Content starts
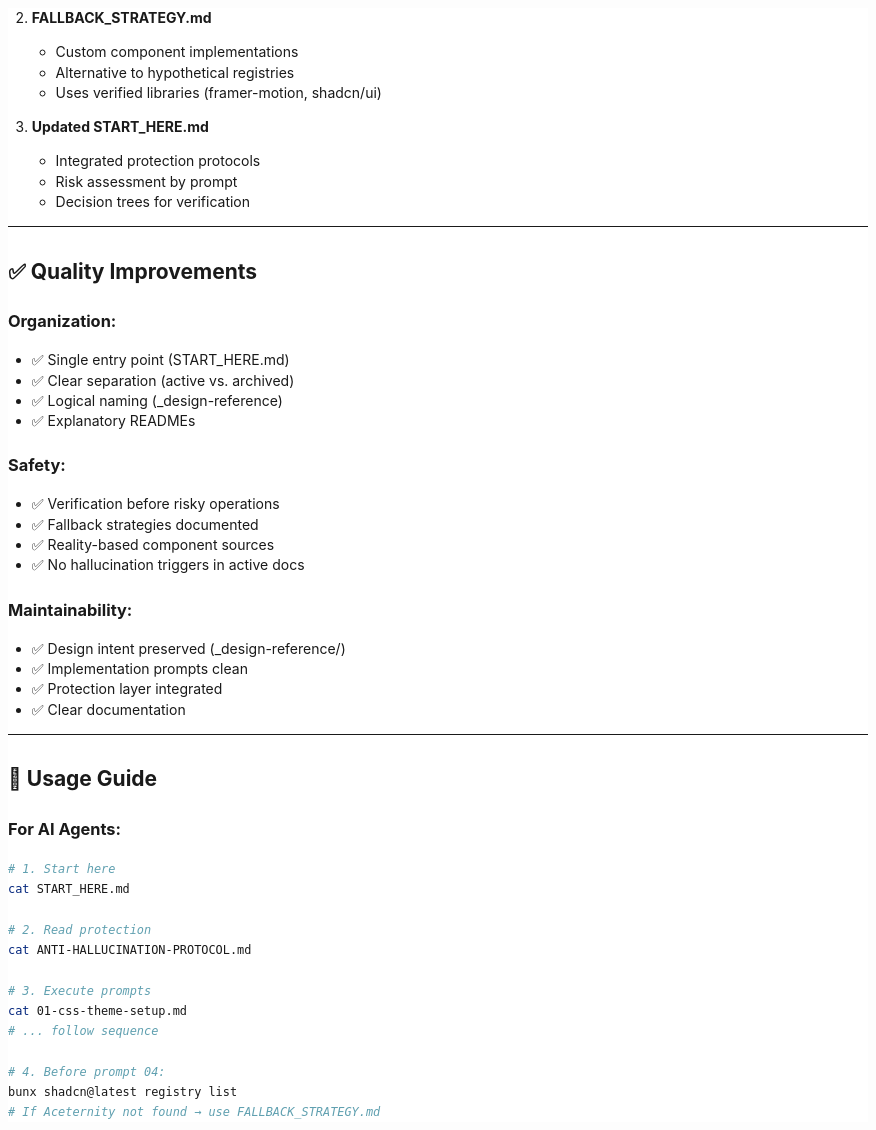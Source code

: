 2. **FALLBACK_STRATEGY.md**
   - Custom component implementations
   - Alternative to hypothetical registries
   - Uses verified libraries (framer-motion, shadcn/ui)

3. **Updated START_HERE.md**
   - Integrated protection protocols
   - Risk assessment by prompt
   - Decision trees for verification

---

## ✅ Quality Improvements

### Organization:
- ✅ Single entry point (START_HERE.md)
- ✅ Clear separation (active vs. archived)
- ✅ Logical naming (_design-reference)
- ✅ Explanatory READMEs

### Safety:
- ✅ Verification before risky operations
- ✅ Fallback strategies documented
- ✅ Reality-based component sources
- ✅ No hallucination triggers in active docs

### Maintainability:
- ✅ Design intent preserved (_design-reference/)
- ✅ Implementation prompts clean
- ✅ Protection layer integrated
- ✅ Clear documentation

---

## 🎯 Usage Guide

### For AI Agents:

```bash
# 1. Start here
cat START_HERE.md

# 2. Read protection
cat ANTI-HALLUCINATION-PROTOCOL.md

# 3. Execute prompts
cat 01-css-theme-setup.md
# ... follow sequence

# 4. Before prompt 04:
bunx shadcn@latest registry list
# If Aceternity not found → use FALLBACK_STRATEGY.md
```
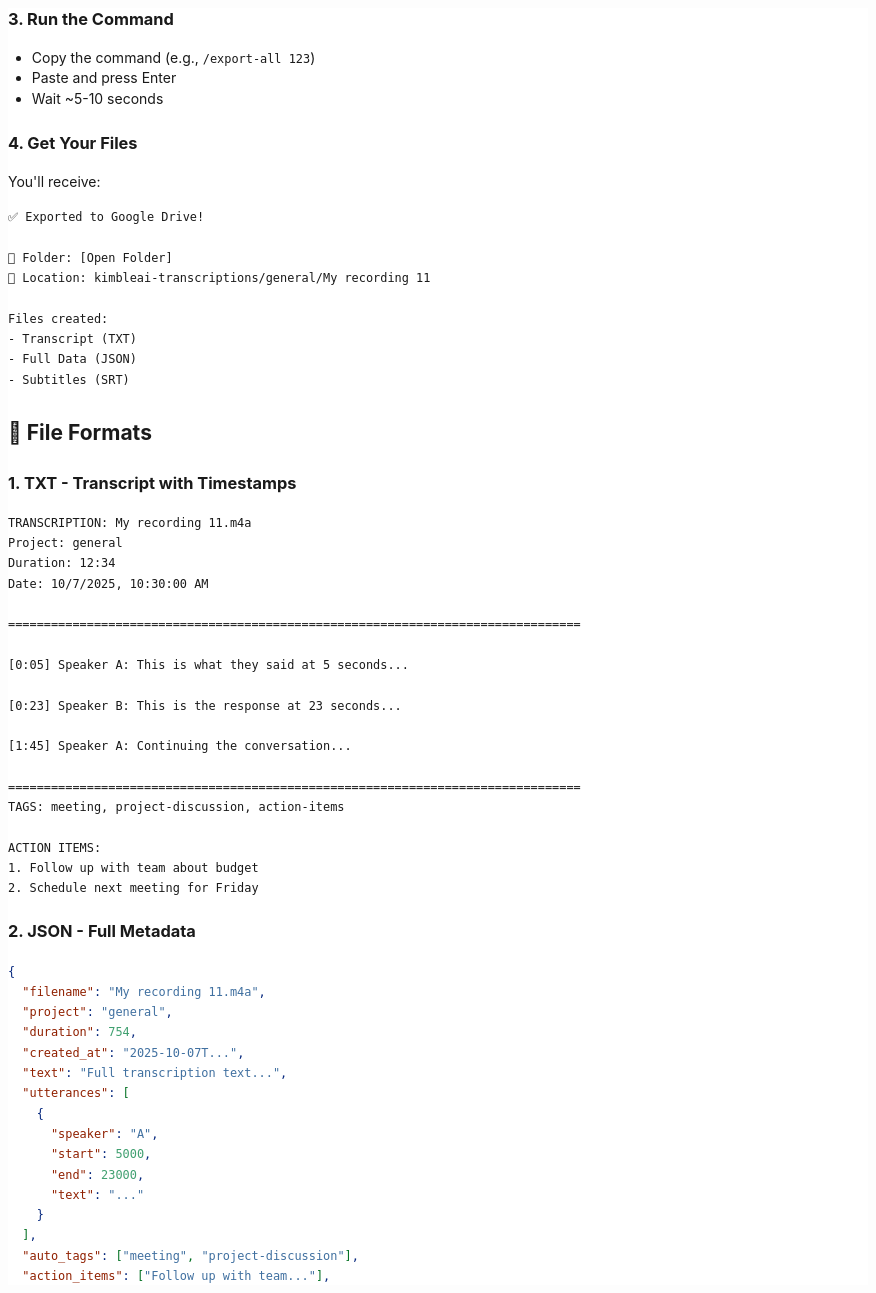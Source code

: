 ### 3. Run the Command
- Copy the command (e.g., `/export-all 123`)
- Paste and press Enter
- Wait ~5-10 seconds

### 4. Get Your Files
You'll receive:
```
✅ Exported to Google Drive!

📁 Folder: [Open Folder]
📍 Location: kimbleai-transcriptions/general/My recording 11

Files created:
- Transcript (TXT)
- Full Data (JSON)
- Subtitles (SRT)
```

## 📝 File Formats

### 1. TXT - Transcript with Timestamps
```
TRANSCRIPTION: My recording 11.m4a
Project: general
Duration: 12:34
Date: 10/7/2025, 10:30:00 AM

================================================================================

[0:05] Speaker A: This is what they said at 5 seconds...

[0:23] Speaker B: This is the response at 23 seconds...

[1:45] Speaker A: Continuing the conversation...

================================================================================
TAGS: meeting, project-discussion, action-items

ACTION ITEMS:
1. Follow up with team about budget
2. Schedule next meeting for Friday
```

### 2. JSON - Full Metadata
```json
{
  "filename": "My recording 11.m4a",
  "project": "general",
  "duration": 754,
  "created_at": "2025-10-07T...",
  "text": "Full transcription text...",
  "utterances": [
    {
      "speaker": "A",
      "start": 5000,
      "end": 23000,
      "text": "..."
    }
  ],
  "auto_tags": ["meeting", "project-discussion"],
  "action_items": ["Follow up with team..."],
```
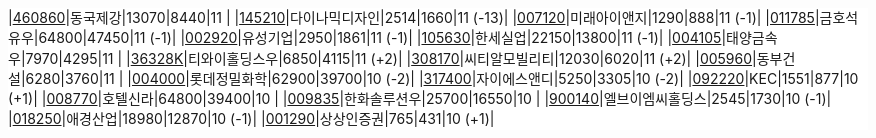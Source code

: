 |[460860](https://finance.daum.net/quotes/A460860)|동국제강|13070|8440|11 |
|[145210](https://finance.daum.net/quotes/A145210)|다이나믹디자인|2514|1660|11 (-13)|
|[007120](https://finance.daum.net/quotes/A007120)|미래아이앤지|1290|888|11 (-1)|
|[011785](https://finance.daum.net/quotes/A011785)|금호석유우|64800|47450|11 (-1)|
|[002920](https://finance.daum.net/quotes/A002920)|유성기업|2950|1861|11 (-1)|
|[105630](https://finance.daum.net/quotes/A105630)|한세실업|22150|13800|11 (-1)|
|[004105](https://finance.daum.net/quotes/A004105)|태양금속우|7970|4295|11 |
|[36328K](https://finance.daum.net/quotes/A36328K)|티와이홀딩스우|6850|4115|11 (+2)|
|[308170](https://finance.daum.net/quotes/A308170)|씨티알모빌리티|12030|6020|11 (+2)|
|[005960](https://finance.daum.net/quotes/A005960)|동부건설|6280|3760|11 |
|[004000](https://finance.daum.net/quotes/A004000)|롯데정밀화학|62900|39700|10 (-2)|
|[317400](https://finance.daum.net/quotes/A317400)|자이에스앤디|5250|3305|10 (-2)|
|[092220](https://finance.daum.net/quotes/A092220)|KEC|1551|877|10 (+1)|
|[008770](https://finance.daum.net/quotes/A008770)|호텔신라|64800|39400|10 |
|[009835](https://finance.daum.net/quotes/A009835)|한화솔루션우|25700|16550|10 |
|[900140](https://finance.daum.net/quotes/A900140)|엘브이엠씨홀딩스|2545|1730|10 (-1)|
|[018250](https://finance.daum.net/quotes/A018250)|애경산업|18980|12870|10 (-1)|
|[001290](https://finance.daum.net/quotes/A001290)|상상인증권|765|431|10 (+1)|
Content ends
Exercise prompt: Everything in the listing must be restated word for word, except for the pictures.

Answer for the task:
Source code

: 2. **FALLBACK_STRATEGY.md**
   - Custom component implementations
   - Alternative to hypothetical registries
   - Uses verified libraries (framer-motion, shadcn/ui)

3. **Updated START_HERE.md**
   - Integrated protection protocols
   - Risk assessment by prompt
   - Decision trees for verification

---

## ✅ Quality Improvements

### Organization:
- ✅ Single entry point (START_HERE.md)
- ✅ Clear separation (active vs. archived)
- ✅ Logical naming (_design-reference)
- ✅ Explanatory READMEs

### Safety:
- ✅ Verification before risky operations
- ✅ Fallback strategies documented
- ✅ Reality-based component sources
- ✅ No hallucination triggers in active docs

### Maintainability:
- ✅ Design intent preserved (_design-reference/)
- ✅ Implementation prompts clean
- ✅ Protection layer integrated
- ✅ Clear documentation

---

## 🎯 Usage Guide

### For AI Agents:

```bash
# 1. Start here
cat START_HERE.md

# 2. Read protection
cat ANTI-HALLUCINATION-PROTOCOL.md

# 3. Execute prompts
cat 01-css-theme-setup.md
# ... follow sequence

# 4. Before prompt 04:
bunx shadcn@latest registry list
# If Aceternity not found → use FALLBACK_STRATEGY.md
```
Source code

: ### 3. Run the Command
- Copy the command (e.g., `/export-all 123`)
- Paste and press Enter
- Wait ~5-10 seconds

### 4. Get Your Files
You'll receive:
```
✅ Exported to Google Drive!

📁 Folder: [Open Folder]
📍 Location: kimbleai-transcriptions/general/My recording 11

Files created:
- Transcript (TXT)
- Full Data (JSON)
- Subtitles (SRT)
```

## 📝 File Formats

### 1. TXT - Transcript with Timestamps
```
TRANSCRIPTION: My recording 11.m4a
Project: general
Duration: 12:34
Date: 10/7/2025, 10:30:00 AM

================================================================================

[0:05] Speaker A: This is what they said at 5 seconds...

[0:23] Speaker B: This is the response at 23 seconds...

[1:45] Speaker A: Continuing the conversation...

================================================================================
TAGS: meeting, project-discussion, action-items

ACTION ITEMS:
1. Follow up with team about budget
2. Schedule next meeting for Friday
```

### 2. JSON - Full Metadata
```json
{
  "filename": "My recording 11.m4a",
  "project": "general",
  "duration": 754,
  "created_at": "2025-10-07T...",
  "text": "Full transcription text...",
  "utterances": [
    {
      "speaker": "A",
      "start": 5000,
      "end": 23000,
      "text": "..."
    }
  ],
  "auto_tags": ["meeting", "project-discussion"],
  "action_items": ["Follow up with team..."],
```
Source code

: |[460860](https://finance.daum.net/quotes/A460860)|동국제강|13070|8440|11 |
|[145210](https://finance.daum.net/quotes/A145210)|다이나믹디자인|2514|1660|11 (-13)|
|[007120](https://finance.daum.net/quotes/A007120)|미래아이앤지|1290|888|11 (-1)|
|[011785](https://finance.daum.net/quotes/A011785)|금호석유우|64800|47450|11 (-1)|
|[002920](https://finance.daum.net/quotes/A002920)|유성기업|2950|1861|11 (-1)|
|[105630](https://finance.daum.net/quotes/A105630)|한세실업|22150|13800|11 (-1)|
|[004105](https://finance.daum.net/quotes/A004105)|태양금속우|7970|4295|11 |
|[36328K](https://finance.daum.net/quotes/A36328K)|티와이홀딩스우|6850|4115|11 (+2)|
|[308170](https://finance.daum.net/quotes/A308170)|씨티알모빌리티|12030|6020|11 (+2)|
|[005960](https://finance.daum.net/quotes/A005960)|동부건설|6280|3760|11 |
|[004000](https://finance.daum.net/quotes/A004000)|롯데정밀화학|62900|39700|10 (-2)|
|[317400](https://finance.daum.net/quotes/A317400)|자이에스앤디|5250|3305|10 (-2)|
|[092220](https://finance.daum.net/quotes/A092220)|KEC|1551|877|10 (+1)|
|[008770](https://finance.daum.net/quotes/A008770)|호텔신라|64800|39400|10 |
|[009835](https://finance.daum.net/quotes/A009835)|한화솔루션우|25700|16550|10 |
|[900140](https://finance.daum.net/quotes/A900140)|엘브이엠씨홀딩스|2545|1730|10 (-1)|
|[018250](https://finance.daum.net/quotes/A018250)|애경산업|18980|12870|10 (-1)|
|[001290](https://finance.daum.net/quotes/A001290)|상상인증권|765|431|10 (+1)|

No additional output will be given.